Data listing
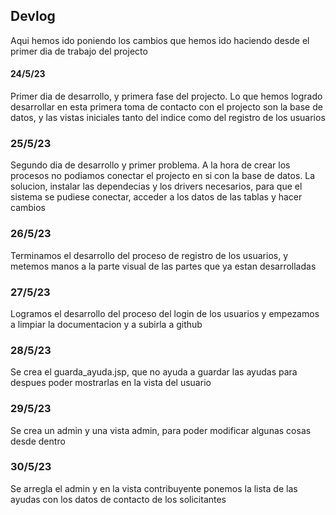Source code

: ## Devlog

Aqui hemos ido poniendo los cambios que hemos ido haciendo desde el primer dia de trabajo del projecto

#### 24/5/23

Primer dia de desarrollo, y primera fase del projecto.
Lo que hemos logrado desarrollar en esta primera toma de contacto con el projecto son la base de datos, y las vistas
iniciales tanto del indice como del registro de los usuarios

### 25/5/23

Segundo dia de desarrollo y primer problema.
A la hora de crear los procesos no podiamos conectar el 
projecto en si con la base de datos.
La solucion, instalar las dependecias y los drivers 
necesarios, para que el sistema se pudiese conectar,
acceder a los datos de las tablas y hacer cambios

### 26/5/23

Terminamos el desarrollo del proceso de registro de los 
usuarios, y metemos manos a la parte visual de las partes
que ya estan desarrolladas

### 27/5/23

Logramos el desarrollo del proceso del login de los
usuarios y empezamos a limpiar la documentacion y a subirla 
a github

### 28/5/23

Se crea el guarda_ayuda.jsp, que no ayuda a guardar las ayudas para despues poder mostrarlas en la vista del usuario

### 29/5/23

Se crea un admin y una vista admin, para poder modificar algunas cosas desde dentro

### 30/5/23

Se arregla el admin y en la vista contribuyente ponemos la lista de las ayudas con los datos de contacto de los solicitantes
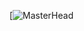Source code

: [![MasterHead]([https://media.discordapp.net/attachments/546002217711435798/994295770985545768/gifHome.gif?width=745&height=559](https://wallpaperaccess.com/full/2381677.jpg))
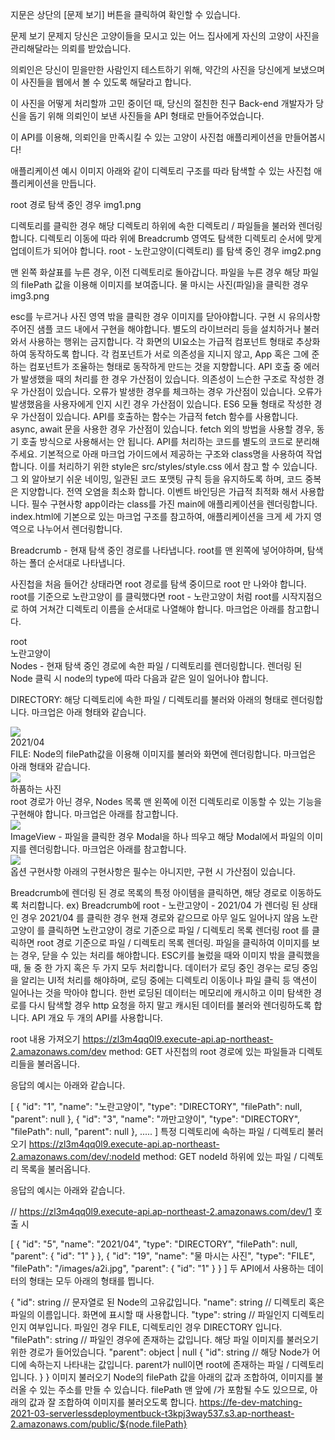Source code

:지문은 상단의 \[문제 보기\] 버튼을 클릭하여 확인할 수 있습니다.


문제 보기
문제지
당신은 고양이들을 모시고 있는 어느 집사에게 자신의 고양이 사진을 관리해달라는 의뢰를 받았습니다.

의뢰인은 당신이 믿을만한 사람인지 테스트하기 위해, 약간의 사진을 당신에게 보냈으며 이 사진들을 웹에서 볼 수 있도록 해달라고 합니다.

이 사진을 어떻게 처리할까 고민 중이던 때, 당신의 절친한 친구 Back-end 개발자가 당신을 돕기 위해 의뢰인이 보낸 사진들을 API 형태로 만들어주었습니다.

이 API를 이용해, 의뢰인을 만족시킬 수 있는 고양이 사진첩 애플리케이션을 만들어봅시다!

애플리케이션 예시 이미지
아래와 같이 디렉토리 구조를 따라 탐색할 수 있는 사진첩 애플리케이션을 만듭니다.

root 경로 탐색 중인 경우
img1.png

디렉토리를 클릭한 경우 해당 디렉토리 하위에 속한 디렉토리 / 파일들을 불러와 렌더링합니다.
디렉토리 이동에 따라 위에 Breadcrumb 영역도 탐색한 디렉토리 순서에 맞게 업데이트가 되어야 합니다.
root - 노란고양이(디렉토리) 를 탐색 중인 경우
img2.png

맨 왼쪽 화살표를 누른 경우, 이전 디렉토리로 돌아갑니다.
파일을 누른 경우 해당 파일의 filePath 값을 이용해 이미지를 보여줍니다.
물 마시는 사진(파일)을 클릭한 경우
img3.png

esc를 누르거나 사진 영역 밖을 클릭한 경우 이미지를 닫아야합니다.
구현 시 유의사항
주어진 샘플 코드 내에서 구현을 해야합니다. 별도의 라이브러리 등을 설치하거나 불러와서 사용하는 행위는 금지합니다.
각 화면의 UI요소는 가급적 컴포넌트 형태로 추상화 하여 동작하도록 합니다.
각 컴포넌트가 서로 의존성을 지니지 않고, App 혹은 그에 준하는 컴포넌트가 조율하는 형태로 동작하게 만드는 것을 지향합니다.
API 호출 중 에러가 발생했을 때의 처리를 한 경우 가산점이 있습니다.
의존성이 느슨한 구조로 작성한 경우 가산점이 있습니다.
오류가 발생한 경우를 체크하는 경우 가산점이 있습니다.
오류가 발생했음을 사용자에게 인지 시킨 경우 가산점이 있습니다.
ES6 모듈 형태로 작성한 경우 가산점이 있습니다.
API를 호출하는 함수는 가급적 fetch 함수를 사용합니다.
async, await 문을 사용한 경우 가산점이 있습니다.
fetch 외의 방법을 사용할 경우, 동기 호출 방식으로 사용해서는 안 됩니다.
API를 처리하는 코드를 별도의 코드로 분리해주세요.
기본적으로 아래 마크업 가이드에서 제공하는 구조와 class명을 사용하여 작업합니다. 이를 처리하기 위한 style은 src/styles/style.css 에서 참고 할 수 있습니다.
그 외 알아보기 쉬운 네이밍, 일관된 코드 포맷팅 규칙 등을 유지하도록 하며, 코드 중복은 지양합니다.
전역 오염을 최소화 합니다.
이벤트 바인딩은 가급적 최적화 해서 사용합니다.
필수 구현사항
app이라는 class를 가진 main에 애플리케이션을 렌더링합니다.
index.html에 기본으로 있는 마크업 구조를 참고하여, 애플리케이션을 크게 세 가지 영역으로 나누어서 렌더링합니다.

Breadcrumb - 현재 탐색 중인 경로를 나타냅니다. root를 맨 왼쪽에 넣어야하며, 탐색하는 폴더 순서대로 나타냅니다.

사진첩을 처음 들어간 상태라면 root 경로를 탐색 중이므로 root 만 나와야 합니다.
root를 기준으로 노란고양이 를 클릭했다면 root - 노란고양이 처럼 root를 시작지점으로 하여 거쳐간 디렉토리 이름을 순서대로 나열해야 합니다.
마크업은 아래를 참고합니다.
<nav class="Breadcrumb">
  <div>root</div>
  <div>노란고양이</div>
</nav>
Nodes - 현재 탐색 중인 경로에 속한 파일 / 디렉토리를 렌더링합니다. 렌더링 된 Node 클릭 시 node의 type에 따라 다음과 같은 일이 일어나야 합니다.

DIRECTORY: 해당 디렉토리에 속한 파일 / 디렉토리를 불러와 아래의 형태로 렌더링합니다. 마크업은 아래 형태와 같습니다.
<div class="Node">
  <img src="./assets/directory.png">
  <div>2021/04</div>
</div>
FILE: Node의 filePath값을 이용해 이미지를 불러와 화면에 렌더링합니다. 마크업은 아래 형태와 같습니다.
<div class="Node">
  <img src="./assets/file.png">
  <div>하품하는 사진</div>
</div>
root 경로가 아닌 경우, Nodes 목록 맨 왼쪽에 이전 디렉토리로 이동할 수 있는 기능을 구현해야 합니다. 마크업은 아래를 참고합니다.
<div class="Node">
  <img src="./assets/prev.png">
</div>
ImageView - 파일을 클릭한 경우 Modal을 하나 띄우고 해당 Modal에서 파일의 이미지를 렌더링합니다. 마크업은 아래를 참고합니다.

<div class="ImageViewer">
  <div class="content">
    <img src="https://fe-dev-matching-2021-03-serverlessdeploymentbuck-t3kpj3way537.s3.ap-northeast-2.amazonaws.com/public/images/a2i.jpg">
  </div>
</div>
옵션 구현사항
아래의 구현사항은 필수는 아니지만, 구현 시 가산점이 있습니다.

Breadcrumb에 렌더링 된 경로 목록의 특정 아이템을 클릭하면, 해당 경로로 이동하도록 처리합니다. ex) Breadcrumb에 root - 노란고양이 - 2021/04 가 렌더링 된 상태인 경우
2021/04 를 클릭한 경우 현재 경로와 같으므로 아무 일도 일어나지 않음
노란고양이 를 클릭하면 노란고양이 경로 기준으로 파일 / 디렉토리 목록 렌더링
root 를 클릭하면 root 경로 기준으로 파일 / 디렉토리 목록 렌더링.
파일을 클릭하여 이미지를 보는 경우, 닫을 수 있는 처리를 해야합니다.
ESC키를 눌렀을 때와 이미지 밖을 클릭했을 때, 둘 중 한 가지 혹은 두 가지 모두 처리합니다.
데이터가 로딩 중인 경우는 로딩 중임을 알리는 UI적 처리를 해야하며, 로딩 중에는 디렉토리 이동이나 파일 클릭 등 액션이 일어나는 것을 막아야 합니다.
한번 로딩된 데이터는 메모리에 캐시하고 이미 탐색한 경로를 다시 탐색할 경우 http 요청을 하지 말고 캐시된 데이터를 불러와 렌더링하도록 합니다.
API 개요
두 개의 API를 사용합니다.

root 내용 가져오기
https://zl3m4qq0l9.execute-api.ap-northeast-2.amazonaws.com/dev
method: GET
사진첩의 root 경로에 있는 파일들과 디렉토리들을 불러옵니다.

응답의 예시는 아래와 같습니다.

[
  {
        "id": "1",
        "name": "노란고양이",
        "type": "DIRECTORY",
        "filePath": null,
        "parent": null
    },
    {
        "id": "3",
        "name": "까만고양이",
        "type": "DIRECTORY",
        "filePath": null,
        "parent": null
    },
 .....
]
특정 디렉토리에 속하는 파일 / 디렉토리 불러오기
https://zl3m4qq0l9.execute-api.ap-northeast-2.amazonaws.com/dev/:nodeId
method: GET
nodeId 하위에 있는 파일 / 디렉토리 목록을 불러옵니다.

응답의 예시는 아래와 같습니다.

// https://zl3m4qq0l9.execute-api.ap-northeast-2.amazonaws.com/dev/1 호출 시

[
    {
        "id": "5",
        "name": "2021/04",
        "type": "DIRECTORY",
        "filePath": null,
        "parent": {
            "id": "1"
        }
    },
    {
        "id": "19",
        "name": "물 마시는 사진",
        "type": "FILE",
        "filePath": "/images/a2i.jpg",
        "parent": {
            "id": "1"
        }
    }
]
두 API에서 사용하는 데이터의 형태는 모두 아래의 형태를 띕니다.

{
  "id":       string // 문자열로 된 Node의 고유값입니다.
  "name":     string // 디렉토리 혹은 파일의 이름입니다. 화면에 표시할 때 사용합니다.
  "type":     string // 파일인지 디렉토리인지 여부입니다. 파일인 경우 FILE, 디렉토리인 경우 DIRECTORY 입니다.
  "filePath": string // 파일인 경우에 존재하는 값입니다. 해당 파일 이미지를 불러오기 위한 경로가 들어있습니다.
  "parent":   object | null {
    "id": string // 해당 Node가 어디에 속하는지 나타내는 값입니다. parent가 null이면 root에 존재하는 파일 / 디렉토리입니다.
  }
}
이미지 불러오기
Node의 filePath 값을 아래의 값과 조합하여, 이미지를 불러올 수 있는 주소를 만들 수 있습니다.
filePath 맨 앞에 /가 포함될 수도 있으므로, 아래의 값과 잘 조합하여 이미지를 불러오도록 합니다.
https://fe-dev-matching-2021-03-serverlessdeploymentbuck-t3kpj3way537.s3.ap-northeast-2.amazonaws.com/public/${node.filePath}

What this task involves
Go through the listing above. Show each line where the word "참고합니다" is found.

Written response
마크업은 아래를 참고합니다.
root 경로가 아닌 경우, Nodes 목록 맨 왼쪽에 이전 디렉토리로 이동할 수 있는 기능을 구현해야 합니다. 마크업은 아래를 참고합니다.
ImageView - 파일을 클릭한 경우 Modal을 하나 띄우고 해당 Modal에서 파일의 이미지를 렌더링합니다. 마크업은 아래를 참고합니다.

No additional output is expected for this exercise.